Mississippi entered an agreement in May 2005 to end the lawsuit. As part of that four-year consent decree, a court monitor oversees progress at the facilities. The latest report, released last month, says some conditions are improving but there are still problems at the schools.

"The fact that these violations persist, is incredibly telling about how broken this system is," Bedi said.

One of the girls in the lawsuit, identified only as a 15-year-old with the initials M.S., said she was sexually assaulted in May by a male guard at the facility.

The guard "proceeded to grab M.S. in an embrace, kiss her, and rub her breasts and genitals with his hands over her clothes," the lawsuit says. He "returned later that same night ... again entered her cell, grabbed her around the waist and attempted to put his hand in her underwear." The girl struggled, and the guard left the room, the lawsuit says.

The girl described the alleged abuse to reporters during an emotional interview Wednesday in which her mother broke down in tears. She said she reported the abuse, but "nothing was done about it."

"They told me I was lying," she said. "They told me that I was wrong for reporting it, that I shouldn't have brought it up."

A 17-year-old girl identified as E.S. told reporters she was shackled in leg irons for three weeks.

"I have nightmares at night.

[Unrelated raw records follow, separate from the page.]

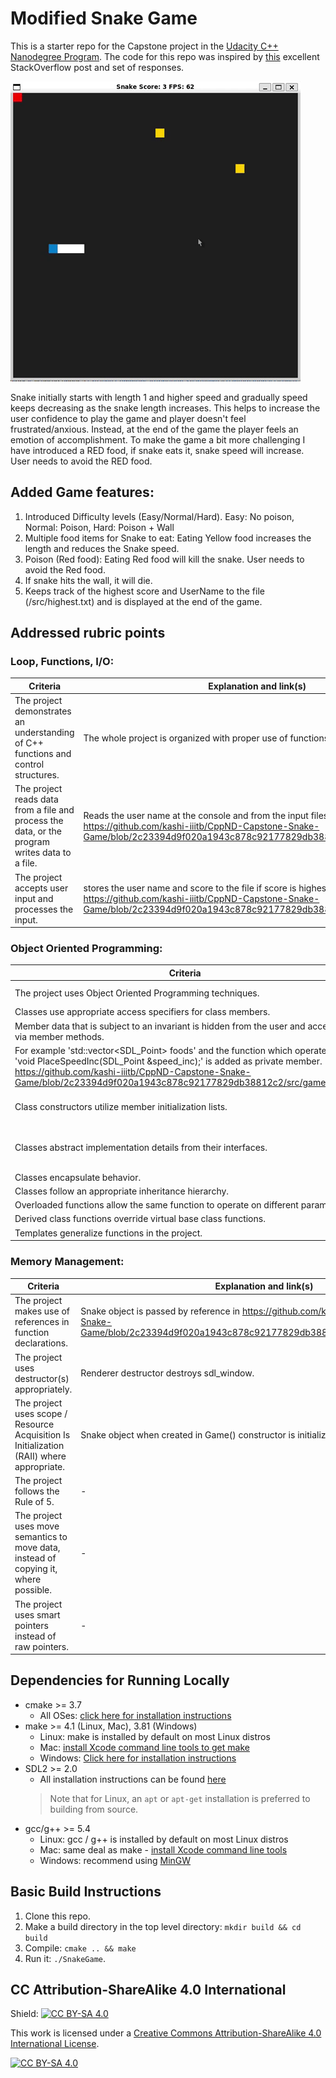 # Modified Snake Game

This is a starter repo for the Capstone project in the [Udacity C++ Nanodegree Program](https://www.udacity.com/course/c-plus-plus-nanodegree--nd213). The code for this repo was inspired by [this](https://codereview.stackexchange.com/questions/212296/snake-game-in-c-with-sdl) excellent StackOverflow post and set of responses.

<img src="Modified_Snake_Game.gif"/>

Snake initially starts with length 1 and higher speed and gradually speed keeps decreasing as the snake length increases. This helps to increase the user confidence to play the game and player doesn't feel frustrated/anxious. Instead, at the end of the game the player feels an emotion of accomplishment.
To make the game a bit more challenging I have introduced a RED food, if snake eats it, snake speed will increase. User needs to avoid the RED food.

## Added Game features:
1. Introduced Difficulty levels (Easy/Normal/Hard).
   Easy: No poison, Normal: Poison, Hard: Poison + Wall
3. Multiple food items for Snake to eat: Eating Yellow food increases the length and reduces the Snake speed.
4. Poison (Red food): Eating Red food will kill the snake. User needs to avoid the Red food.
5. If snake hits the wall, it will die.
6. Keeps track of the highest score and UserName to the file (/src/highest.txt) and is displayed at the end of the game.

## Addressed rubric points
### Loop, Functions, I/O:
| Criteria                                                                                       | Explanation and link(s)                                                       |
|------------------------------------------------------------------------------------------------|-------------------------------------------------------------------------------|
| The project demonstrates an understanding of C++ functions and control structures.             | The whole project is organized with proper use of functions and flow of data. |
| The project reads data from a file and process the data, or the program writes data to a file. | Reads the user name at the console and from the input filestream. https://github.com/kashi-iiitb/CppND-Capstone-Snake-Game/blob/2c23394d9f020a1943c878c92177829db38812c2/src/main.cpp#L26 |
| The project accepts user input and processes the input.                                        | stores the user name and score to the file if score is highest https://github.com/kashi-iiitb/CppND-Capstone-Snake-Game/blob/2c23394d9f020a1943c878c92177829db38812c2/src/main.cpp#L45 |

### Object Oriented Programming:
| Criteria                                                                         | Explanation and link(s)                                                                                                                                                                                                                           |
|----------------------------------------------------------------------------------|---------------------------------------------------------------------------------------------------------------------------------------------------------------------------------------------------------------------------------------------------|
| The project uses Object Oriented Programming techniques.                         | Per the project structure the code uses 4 classes : `Snake`, `Game`, `Controller` and `Renderer`. All the data and the control logic is encapsulated in them.                                                                                     |
| Classes use appropriate access specifiers for class members.                     | All class data members are explicitly specified as public, protected, or private.
Member data that is subject to an invariant is hidden from the user and accessed via member methods.|
For example 'std::vector<SDL_Point> foods' and the function which operates on it 'void PlaceSpeedInc(SDL_Point &speed_inc);' is added as private member. https://github.com/kashi-iiitb/CppND-Capstone-Snake-Game/blob/2c23394d9f020a1943c878c92177829db38812c2/src/game.h#L21 |
| Class constructors utilize member initialization lists.                          | Renderer, Game and Snake constructors use initialization lists. For example Snake constructor: https://github.com/kashi-iiitb/CppND-Capstone-Snake-Game/blob/2c23394d9f020a1943c878c92177829db38812c2/src/snake.h#L11|
| Classes abstract implementation details from their interfaces.                   | The operations/methods which can be applied on Object of the class are declared with public access specifier and operations/methods used internal to the object are declared with private access specifiers in all the classes - Snake, Game, Renderer and Controller.|
| Classes encapsulate behavior.                                                    | -|                                                                                        |
| Classes follow an appropriate inheritance hierarchy.                             | -|
| Overloaded functions allow the same function to operate on different parameters. | -|
| Derived class functions override virtual base class functions.                   | -|
| Templates generalize functions in the project.                                   | -|    

### Memory Management:
| Criteria                                                                                  | Explanation and link(s)                                                                                        |
|-------------------------------------------------------------------------------------------|----------------------------------------------------------------------------------------------------------------|
| The project makes use of references in function declarations.                             | Snake object is passed by reference in https://github.com/kashi-iiitb/CppND-Capstone-Snake-Game/blob/2c23394d9f020a1943c878c92177829db38812c2/src/controller.cpp#L12|
| The project uses destructor(s) appropriately.                                             | Renderer destructor destroys sdl_window. |
| The project uses scope / Resource Acquisition Is Initialization (RAII) where appropriate. | Snake object when created in Game() constructor is initialized at the same time |
| The project follows the Rule of 5.                                                        |    -                                                                                                            |
| The project uses move semantics to move data, instead of copying it, where possible.      |    -                                                                                                            |
| The project uses smart pointers instead of raw pointers.                                  |     -                                                                   |

## Dependencies for Running Locally
* cmake >= 3.7
  * All OSes: [click here for installation instructions](https://cmake.org/install/)
* make >= 4.1 (Linux, Mac), 3.81 (Windows)
  * Linux: make is installed by default on most Linux distros
  * Mac: [install Xcode command line tools to get make](https://developer.apple.com/xcode/features/)
  * Windows: [Click here for installation instructions](http://gnuwin32.sourceforge.net/packages/make.htm)
* SDL2 >= 2.0
  * All installation instructions can be found [here](https://wiki.libsdl.org/Installation)
  >Note that for Linux, an `apt` or `apt-get` installation is preferred to building from source. 
* gcc/g++ >= 5.4
  * Linux: gcc / g++ is installed by default on most Linux distros
  * Mac: same deal as make - [install Xcode command line tools](https://developer.apple.com/xcode/features/)
  * Windows: recommend using [MinGW](http://www.mingw.org/)

## Basic Build Instructions

1. Clone this repo.
2. Make a build directory in the top level directory: `mkdir build && cd build`
3. Compile: `cmake .. && make`
4. Run it: `./SnakeGame`.


## CC Attribution-ShareAlike 4.0 International


Shield: [![CC BY-SA 4.0][cc-by-sa-shield]][cc-by-sa]

This work is licensed under a
[Creative Commons Attribution-ShareAlike 4.0 International License][cc-by-sa].

[![CC BY-SA 4.0][cc-by-sa-image]][cc-by-sa]

[cc-by-sa]: http://creativecommons.org/licenses/by-sa/4.0/
[cc-by-sa-image]: https://licensebuttons.net/l/by-sa/4.0/88x31.png
[cc-by-sa-shield]: https://img.shields.io/badge/License-CC%20BY--SA%204.0-lightgrey.svg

I have scars on my ankles. I cry when I see shackles or handcuffs," she said.

E.S., who is white, said she was discriminated against because of her race and witnessed a guard asking another girl to show her breasts.

It is Associated Press policy not to identify suspected victims of sexual abuse.

State Rep. George Flaggs, chairman of the House Juvenile Justice Committee, said in a statement that lawmakers need to fix the problems at Columbia so the state doesn't end up in court again.

"The time has come to transform Columbia from a facility notorious for abuse and neglect to a facility that contributes positively to the future of all Mississippians," the Democrat said.